By Darcy Dedoes Costello
When my now 26 year old son Jimmy was two, I made a trip back to Walled Lake, Michigan to visit the land I grew up on. I was excited to show him the special natural places I had enjoyed as a child and could not wait for him to explore the pond, to stare into the murky waters and see wiggly polliwogs, their tiny legs starting to protrude from their fat bodies, well on their way to becoming frogs. I imagined him running carefree through tall field grass to my secret reading spot, checking out my favorite climbing tree and visiting the old barns I had once played in. I expected things had changed a bit in the 15 years since I had been away, but what I didn’t anticipate was that everything would be gone.

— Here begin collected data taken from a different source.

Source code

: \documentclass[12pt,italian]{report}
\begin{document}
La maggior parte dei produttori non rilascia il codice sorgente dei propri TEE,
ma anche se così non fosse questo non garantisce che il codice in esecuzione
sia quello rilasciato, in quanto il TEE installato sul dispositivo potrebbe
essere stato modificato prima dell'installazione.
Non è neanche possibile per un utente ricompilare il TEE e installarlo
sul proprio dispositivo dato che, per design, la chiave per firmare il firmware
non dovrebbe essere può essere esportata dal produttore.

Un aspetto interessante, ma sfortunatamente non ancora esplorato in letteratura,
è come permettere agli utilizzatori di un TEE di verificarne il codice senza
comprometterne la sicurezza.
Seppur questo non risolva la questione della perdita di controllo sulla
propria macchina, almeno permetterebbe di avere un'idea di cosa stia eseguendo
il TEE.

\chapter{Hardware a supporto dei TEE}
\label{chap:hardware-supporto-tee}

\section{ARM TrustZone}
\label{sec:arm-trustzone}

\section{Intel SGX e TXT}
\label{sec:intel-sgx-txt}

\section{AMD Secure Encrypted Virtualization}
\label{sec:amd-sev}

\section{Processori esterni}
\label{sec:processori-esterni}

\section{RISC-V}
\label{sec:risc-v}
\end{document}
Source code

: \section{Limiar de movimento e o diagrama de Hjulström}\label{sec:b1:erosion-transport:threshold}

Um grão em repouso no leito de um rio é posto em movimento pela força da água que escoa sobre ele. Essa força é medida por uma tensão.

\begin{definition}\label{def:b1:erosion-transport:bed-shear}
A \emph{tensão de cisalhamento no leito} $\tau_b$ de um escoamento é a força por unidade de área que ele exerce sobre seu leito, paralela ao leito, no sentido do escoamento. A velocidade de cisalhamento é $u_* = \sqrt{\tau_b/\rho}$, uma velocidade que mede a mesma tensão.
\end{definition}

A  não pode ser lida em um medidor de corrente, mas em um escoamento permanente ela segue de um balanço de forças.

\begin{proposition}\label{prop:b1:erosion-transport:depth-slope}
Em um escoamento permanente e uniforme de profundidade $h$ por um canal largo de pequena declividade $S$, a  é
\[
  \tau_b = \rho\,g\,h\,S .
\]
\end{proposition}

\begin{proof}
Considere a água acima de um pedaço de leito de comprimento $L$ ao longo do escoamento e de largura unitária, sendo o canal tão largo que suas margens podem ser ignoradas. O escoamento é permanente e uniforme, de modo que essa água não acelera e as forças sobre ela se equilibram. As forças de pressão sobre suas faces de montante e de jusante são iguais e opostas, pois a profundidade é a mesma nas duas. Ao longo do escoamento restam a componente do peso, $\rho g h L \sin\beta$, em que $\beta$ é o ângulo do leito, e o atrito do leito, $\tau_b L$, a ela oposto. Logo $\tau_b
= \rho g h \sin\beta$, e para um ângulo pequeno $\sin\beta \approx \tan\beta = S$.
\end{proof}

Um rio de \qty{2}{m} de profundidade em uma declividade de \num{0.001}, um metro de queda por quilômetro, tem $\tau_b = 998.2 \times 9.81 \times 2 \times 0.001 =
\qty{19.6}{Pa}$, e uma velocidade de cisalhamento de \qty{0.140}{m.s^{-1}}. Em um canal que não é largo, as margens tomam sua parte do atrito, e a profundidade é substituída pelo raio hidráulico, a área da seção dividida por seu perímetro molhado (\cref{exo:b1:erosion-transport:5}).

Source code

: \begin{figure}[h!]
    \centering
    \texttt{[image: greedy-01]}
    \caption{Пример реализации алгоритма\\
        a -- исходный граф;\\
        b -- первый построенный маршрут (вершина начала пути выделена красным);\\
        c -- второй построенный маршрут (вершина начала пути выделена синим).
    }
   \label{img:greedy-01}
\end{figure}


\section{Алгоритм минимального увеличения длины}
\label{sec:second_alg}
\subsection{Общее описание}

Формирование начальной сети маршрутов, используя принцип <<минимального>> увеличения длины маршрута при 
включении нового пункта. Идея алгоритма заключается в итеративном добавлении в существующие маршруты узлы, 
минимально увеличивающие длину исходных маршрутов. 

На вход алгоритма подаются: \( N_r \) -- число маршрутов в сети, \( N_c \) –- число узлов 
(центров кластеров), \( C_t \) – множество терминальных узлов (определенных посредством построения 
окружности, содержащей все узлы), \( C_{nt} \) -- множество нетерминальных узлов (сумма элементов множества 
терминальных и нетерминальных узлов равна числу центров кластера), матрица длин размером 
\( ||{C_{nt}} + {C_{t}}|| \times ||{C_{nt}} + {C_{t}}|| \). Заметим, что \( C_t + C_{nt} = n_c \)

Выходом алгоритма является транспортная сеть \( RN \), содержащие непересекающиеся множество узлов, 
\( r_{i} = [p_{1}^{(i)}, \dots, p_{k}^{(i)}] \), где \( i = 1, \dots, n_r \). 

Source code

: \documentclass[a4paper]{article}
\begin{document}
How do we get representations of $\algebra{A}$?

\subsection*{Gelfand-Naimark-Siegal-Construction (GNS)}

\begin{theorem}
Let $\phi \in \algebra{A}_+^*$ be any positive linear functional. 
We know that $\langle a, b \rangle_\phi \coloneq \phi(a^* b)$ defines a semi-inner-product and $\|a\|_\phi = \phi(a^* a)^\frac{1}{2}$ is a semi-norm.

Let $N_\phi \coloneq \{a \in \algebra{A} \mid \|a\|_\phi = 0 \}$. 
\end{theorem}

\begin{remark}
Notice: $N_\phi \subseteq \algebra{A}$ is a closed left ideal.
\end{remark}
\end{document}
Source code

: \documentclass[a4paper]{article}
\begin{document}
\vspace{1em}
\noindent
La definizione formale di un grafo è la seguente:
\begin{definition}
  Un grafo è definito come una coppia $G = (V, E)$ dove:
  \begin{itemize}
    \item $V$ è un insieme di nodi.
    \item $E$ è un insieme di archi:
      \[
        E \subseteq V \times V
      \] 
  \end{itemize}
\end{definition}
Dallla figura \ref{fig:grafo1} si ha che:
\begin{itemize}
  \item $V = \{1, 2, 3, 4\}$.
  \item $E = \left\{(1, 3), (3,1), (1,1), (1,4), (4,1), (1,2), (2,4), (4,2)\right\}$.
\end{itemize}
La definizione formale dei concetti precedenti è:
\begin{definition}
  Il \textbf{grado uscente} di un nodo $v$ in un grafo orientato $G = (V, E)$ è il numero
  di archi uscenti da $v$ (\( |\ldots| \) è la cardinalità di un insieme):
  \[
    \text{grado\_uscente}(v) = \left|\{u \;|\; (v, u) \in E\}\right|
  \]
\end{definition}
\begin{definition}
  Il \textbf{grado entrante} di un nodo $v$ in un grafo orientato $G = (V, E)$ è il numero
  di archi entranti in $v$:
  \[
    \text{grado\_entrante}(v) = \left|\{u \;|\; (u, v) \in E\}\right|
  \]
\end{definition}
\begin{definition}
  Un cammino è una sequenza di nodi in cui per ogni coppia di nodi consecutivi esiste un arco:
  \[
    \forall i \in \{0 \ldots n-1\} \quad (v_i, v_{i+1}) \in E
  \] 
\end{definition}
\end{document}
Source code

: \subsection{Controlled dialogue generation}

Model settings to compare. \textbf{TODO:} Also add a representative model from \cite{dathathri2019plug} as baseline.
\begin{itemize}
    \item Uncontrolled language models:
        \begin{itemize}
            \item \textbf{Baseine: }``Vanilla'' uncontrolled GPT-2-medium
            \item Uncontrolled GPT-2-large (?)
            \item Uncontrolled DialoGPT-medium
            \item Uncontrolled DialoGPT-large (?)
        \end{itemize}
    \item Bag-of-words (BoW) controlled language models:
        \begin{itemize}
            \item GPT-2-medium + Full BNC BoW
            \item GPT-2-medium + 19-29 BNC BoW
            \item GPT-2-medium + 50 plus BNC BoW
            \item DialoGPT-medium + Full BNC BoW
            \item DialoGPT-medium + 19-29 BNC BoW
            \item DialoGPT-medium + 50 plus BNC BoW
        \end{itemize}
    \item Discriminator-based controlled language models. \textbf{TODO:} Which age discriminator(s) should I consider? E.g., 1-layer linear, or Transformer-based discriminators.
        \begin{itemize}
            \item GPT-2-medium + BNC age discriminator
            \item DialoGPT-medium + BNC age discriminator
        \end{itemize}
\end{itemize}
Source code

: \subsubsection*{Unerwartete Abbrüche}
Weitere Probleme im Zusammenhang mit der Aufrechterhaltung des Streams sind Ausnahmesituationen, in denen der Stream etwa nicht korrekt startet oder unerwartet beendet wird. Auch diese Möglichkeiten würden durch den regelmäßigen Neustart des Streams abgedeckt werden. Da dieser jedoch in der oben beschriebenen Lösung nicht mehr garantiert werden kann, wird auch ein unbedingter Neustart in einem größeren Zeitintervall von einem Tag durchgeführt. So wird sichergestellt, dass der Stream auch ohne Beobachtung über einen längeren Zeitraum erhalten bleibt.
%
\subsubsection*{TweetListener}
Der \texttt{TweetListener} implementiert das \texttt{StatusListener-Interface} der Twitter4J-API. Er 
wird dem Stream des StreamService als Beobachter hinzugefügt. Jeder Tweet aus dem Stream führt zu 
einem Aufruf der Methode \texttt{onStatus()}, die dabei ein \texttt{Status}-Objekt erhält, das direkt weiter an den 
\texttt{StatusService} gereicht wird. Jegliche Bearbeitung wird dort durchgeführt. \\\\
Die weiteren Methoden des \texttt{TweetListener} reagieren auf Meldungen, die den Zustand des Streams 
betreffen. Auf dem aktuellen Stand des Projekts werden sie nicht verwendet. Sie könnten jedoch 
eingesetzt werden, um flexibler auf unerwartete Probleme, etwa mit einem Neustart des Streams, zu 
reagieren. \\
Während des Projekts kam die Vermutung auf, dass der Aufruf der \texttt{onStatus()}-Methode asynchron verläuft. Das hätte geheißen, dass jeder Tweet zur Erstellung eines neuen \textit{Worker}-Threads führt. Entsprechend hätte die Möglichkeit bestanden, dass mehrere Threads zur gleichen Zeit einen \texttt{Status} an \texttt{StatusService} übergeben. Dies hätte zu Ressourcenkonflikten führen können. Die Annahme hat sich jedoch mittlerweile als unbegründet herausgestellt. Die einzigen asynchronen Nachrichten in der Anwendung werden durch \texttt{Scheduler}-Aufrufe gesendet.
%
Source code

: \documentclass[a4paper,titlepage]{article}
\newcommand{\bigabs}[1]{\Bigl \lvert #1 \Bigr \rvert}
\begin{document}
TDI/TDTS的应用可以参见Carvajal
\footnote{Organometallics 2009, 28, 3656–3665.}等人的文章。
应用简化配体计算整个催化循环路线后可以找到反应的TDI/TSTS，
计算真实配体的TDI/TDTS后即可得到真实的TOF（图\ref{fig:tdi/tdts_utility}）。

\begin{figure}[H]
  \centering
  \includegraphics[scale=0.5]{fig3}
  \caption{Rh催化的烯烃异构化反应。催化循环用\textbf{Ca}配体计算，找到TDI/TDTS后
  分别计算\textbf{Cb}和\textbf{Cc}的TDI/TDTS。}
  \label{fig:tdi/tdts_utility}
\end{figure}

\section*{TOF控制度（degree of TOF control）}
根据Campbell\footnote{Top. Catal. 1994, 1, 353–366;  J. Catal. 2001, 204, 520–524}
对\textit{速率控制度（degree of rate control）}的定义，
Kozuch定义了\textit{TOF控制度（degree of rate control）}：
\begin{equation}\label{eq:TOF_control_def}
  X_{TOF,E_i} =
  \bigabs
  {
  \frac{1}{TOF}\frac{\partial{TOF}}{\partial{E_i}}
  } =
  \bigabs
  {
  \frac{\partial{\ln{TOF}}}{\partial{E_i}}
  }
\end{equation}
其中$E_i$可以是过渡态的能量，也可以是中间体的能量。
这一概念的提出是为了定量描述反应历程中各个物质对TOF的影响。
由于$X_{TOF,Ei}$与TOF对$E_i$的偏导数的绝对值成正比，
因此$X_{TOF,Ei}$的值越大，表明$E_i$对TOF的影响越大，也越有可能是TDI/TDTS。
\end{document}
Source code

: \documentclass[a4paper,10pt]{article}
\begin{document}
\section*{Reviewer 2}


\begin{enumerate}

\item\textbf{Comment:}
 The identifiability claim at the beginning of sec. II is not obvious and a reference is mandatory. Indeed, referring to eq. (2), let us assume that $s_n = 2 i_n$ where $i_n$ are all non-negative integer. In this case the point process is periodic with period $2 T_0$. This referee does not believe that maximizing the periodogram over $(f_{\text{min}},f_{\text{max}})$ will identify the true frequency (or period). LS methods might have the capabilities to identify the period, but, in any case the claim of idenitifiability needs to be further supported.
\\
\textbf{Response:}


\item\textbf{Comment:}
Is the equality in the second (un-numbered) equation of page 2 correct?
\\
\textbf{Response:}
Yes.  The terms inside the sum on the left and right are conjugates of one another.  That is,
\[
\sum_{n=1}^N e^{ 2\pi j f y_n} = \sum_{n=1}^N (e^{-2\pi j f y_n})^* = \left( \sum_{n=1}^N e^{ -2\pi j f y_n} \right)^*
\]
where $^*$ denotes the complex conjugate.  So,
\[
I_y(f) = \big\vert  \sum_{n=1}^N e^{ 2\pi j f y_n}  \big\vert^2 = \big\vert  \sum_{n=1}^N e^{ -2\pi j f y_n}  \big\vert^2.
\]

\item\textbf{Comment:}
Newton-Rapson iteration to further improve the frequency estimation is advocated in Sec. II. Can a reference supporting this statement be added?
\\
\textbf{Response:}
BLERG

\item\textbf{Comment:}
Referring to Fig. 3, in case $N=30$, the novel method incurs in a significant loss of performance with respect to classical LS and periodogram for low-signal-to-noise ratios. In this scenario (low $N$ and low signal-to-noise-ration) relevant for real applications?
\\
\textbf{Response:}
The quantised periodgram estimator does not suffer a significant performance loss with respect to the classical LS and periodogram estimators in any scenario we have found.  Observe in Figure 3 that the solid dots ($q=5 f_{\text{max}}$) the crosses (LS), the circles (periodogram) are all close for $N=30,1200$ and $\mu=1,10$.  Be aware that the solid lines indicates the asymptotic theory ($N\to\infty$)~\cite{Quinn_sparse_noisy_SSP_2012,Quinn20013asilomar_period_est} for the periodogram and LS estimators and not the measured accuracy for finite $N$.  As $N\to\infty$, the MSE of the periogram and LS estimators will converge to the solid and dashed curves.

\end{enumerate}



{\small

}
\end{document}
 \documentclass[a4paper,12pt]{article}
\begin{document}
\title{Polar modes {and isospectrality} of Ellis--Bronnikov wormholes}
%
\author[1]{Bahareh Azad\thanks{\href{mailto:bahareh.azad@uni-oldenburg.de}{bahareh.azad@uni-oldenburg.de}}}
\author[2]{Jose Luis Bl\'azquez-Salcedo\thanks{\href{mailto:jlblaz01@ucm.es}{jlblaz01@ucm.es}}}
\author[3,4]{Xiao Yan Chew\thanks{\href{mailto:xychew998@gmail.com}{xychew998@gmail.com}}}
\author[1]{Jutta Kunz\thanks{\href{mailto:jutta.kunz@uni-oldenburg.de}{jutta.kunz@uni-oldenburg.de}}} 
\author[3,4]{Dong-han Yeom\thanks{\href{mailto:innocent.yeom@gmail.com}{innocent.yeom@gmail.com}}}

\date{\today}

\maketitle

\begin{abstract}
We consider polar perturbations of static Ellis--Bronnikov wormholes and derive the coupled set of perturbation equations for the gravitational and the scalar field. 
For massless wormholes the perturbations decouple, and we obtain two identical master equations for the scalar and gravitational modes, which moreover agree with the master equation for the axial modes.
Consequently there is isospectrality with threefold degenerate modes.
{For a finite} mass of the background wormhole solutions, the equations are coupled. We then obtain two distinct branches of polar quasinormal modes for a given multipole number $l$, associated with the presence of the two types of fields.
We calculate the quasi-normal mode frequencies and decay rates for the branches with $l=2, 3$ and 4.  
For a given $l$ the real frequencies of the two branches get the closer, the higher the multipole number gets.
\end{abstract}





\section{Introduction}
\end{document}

Excitement was high that spring afternoon as I traveled down Ladd Road to West Maple, ready to share with my son the playground of my youth. But it was here that I was met with immediate confusion. Expecting to see the softness and beauty nature lends to an area, fields and ponds and clumps of trees, my eyes met with the sharp edge of ugly factories and parking lots, roads and manicured green grass instead. I shook my head in disbelief, tears welling up in my eyes. How could this be? The wetland area where I had found the baby frogs was filled in and a road choked with cars was built on top of it. The barns, my house, all of it vanished, a busy industrial park there instead.
Even today I cry with the memory.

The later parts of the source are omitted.